Abstract

Whether bone mineral density (BMD) is related to the risk of Parkinson's disease (PD) is unclear. The objective of this study was to examine the association between BMD status and incident PD in postmenopausal women. We retrospectively examined a nationwide cohort of 272,604 women aged 66 years who participated in the 2009-2012 Korean national health screening for transitional ages. BMD was evaluated using dual-energy X-ray absorptiometry of the central bones. The use of antiosteoporosis medications (AOMs) was assessed. We performed multivariable Cox proportional hazards regression to evaluate the association between BMD and PD risk by calculating hazardratios (HRs) and 95% confidence intervals (CIs).

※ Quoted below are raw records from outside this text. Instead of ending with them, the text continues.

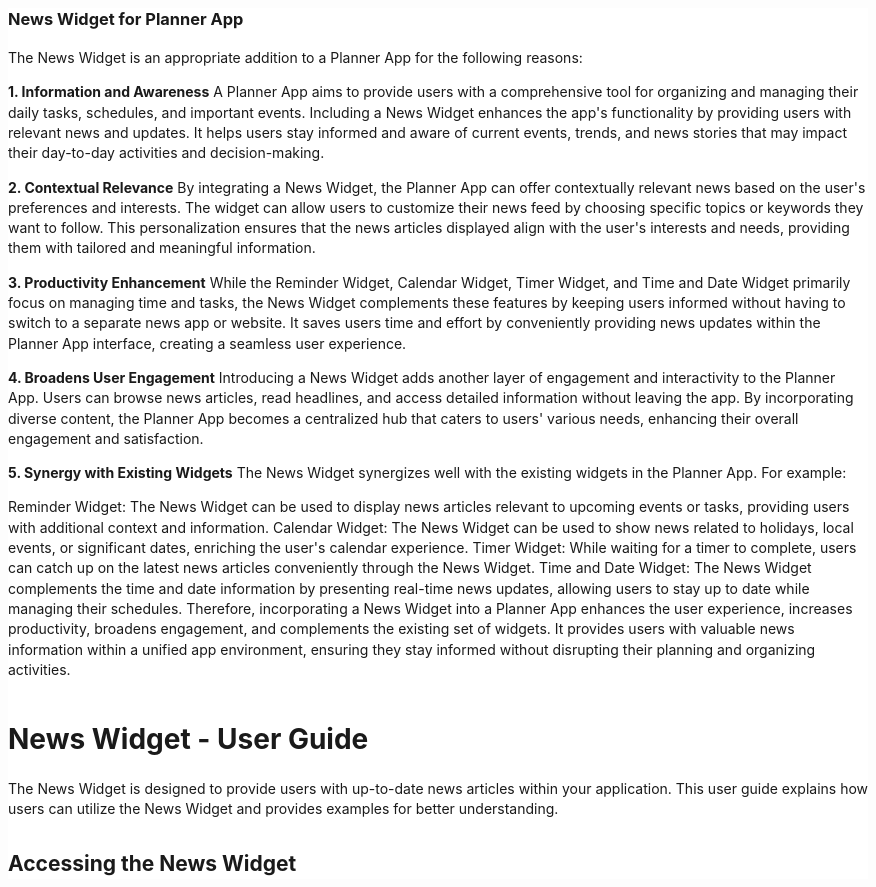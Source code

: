 ### News Widget for Planner App
The News Widget is an appropriate addition to a Planner App for the following reasons:

**1. Information and Awareness**
A Planner App aims to provide users with a comprehensive tool for organizing and managing their daily tasks, schedules, and important events. Including a News Widget enhances the app's functionality by providing users with relevant news and updates. It helps users stay informed and aware of current events, trends, and news stories that may impact their day-to-day activities and decision-making.

**2. Contextual Relevance**
By integrating a News Widget, the Planner App can offer contextually relevant news based on the user's preferences and interests. The widget can allow users to customize their news feed by choosing specific topics or keywords they want to follow. This personalization ensures that the news articles displayed align with the user's interests and needs, providing them with tailored and meaningful information.

**3. Productivity Enhancement**
While the Reminder Widget, Calendar Widget, Timer Widget, and Time and Date Widget primarily focus on managing time and tasks, the News Widget complements these features by keeping users informed without having to switch to a separate news app or website. It saves users time and effort by conveniently providing news updates within the Planner App interface, creating a seamless user experience.

**4. Broadens User Engagement**
Introducing a News Widget adds another layer of engagement and interactivity to the Planner App. Users can browse news articles, read headlines, and access detailed information without leaving the app. By incorporating diverse content, the Planner App becomes a centralized hub that caters to users' various needs, enhancing their overall engagement and satisfaction.

**5. Synergy with Existing Widgets**
The News Widget synergizes well with the existing widgets in the Planner App. For example:

Reminder Widget: The News Widget can be used to display news articles relevant to upcoming events or tasks, providing users with additional context and information.
Calendar Widget: The News Widget can be used to show news related to holidays, local events, or significant dates, enriching the user's calendar experience.
Timer Widget: While waiting for a timer to complete, users can catch up on the latest news articles conveniently through the News Widget.
Time and Date Widget: The News Widget complements the time and date information by presenting real-time news updates, allowing users to stay up to date while managing their schedules.
Therefore, incorporating a News Widget into a Planner App enhances the user experience, increases productivity, broadens engagement, and complements the existing set of widgets. It provides users with valuable news information within a unified app environment, ensuring they stay informed without disrupting their planning and organizing activities.

# News Widget - User Guide

The News Widget is designed to provide users with up-to-date news articles within your application. This user guide explains how users can utilize the News Widget and provides examples for better understanding.

## Accessing the News Widget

During the median follow-up of 7.7 years, 2,884 (1.1%) incident PD cases developed. After adjusting for confounding factors, lower BMD was associated with an increased risk of PD (P for trend <0.001). Individuals with osteoporosis had a 1.40-fold higher HR (1.40, 95% CI: 1.25-1.56) than those with a normal BMD. Sensitivity analyses suggested the associations robust to longer lag periods and further adjustment. These associations were prominent in individuals without AOM use before or after enrollment (P for interaction = 0.031 and 0.014). Increased risks of PD in individuals with osteopenia and osteoporosis who did not use AOMs were attenuated by the medication use during the follow-up period, regardless of previous AOM use. Lower postmenopausal BMD and osteoporosis were associated with an increased risk of PD. In addition, this association could be mitigated using AOMs. Proper management of BMD in postmenopausal women may help prevent PD. © 2023 International Parkinson and Movement Disorder Society.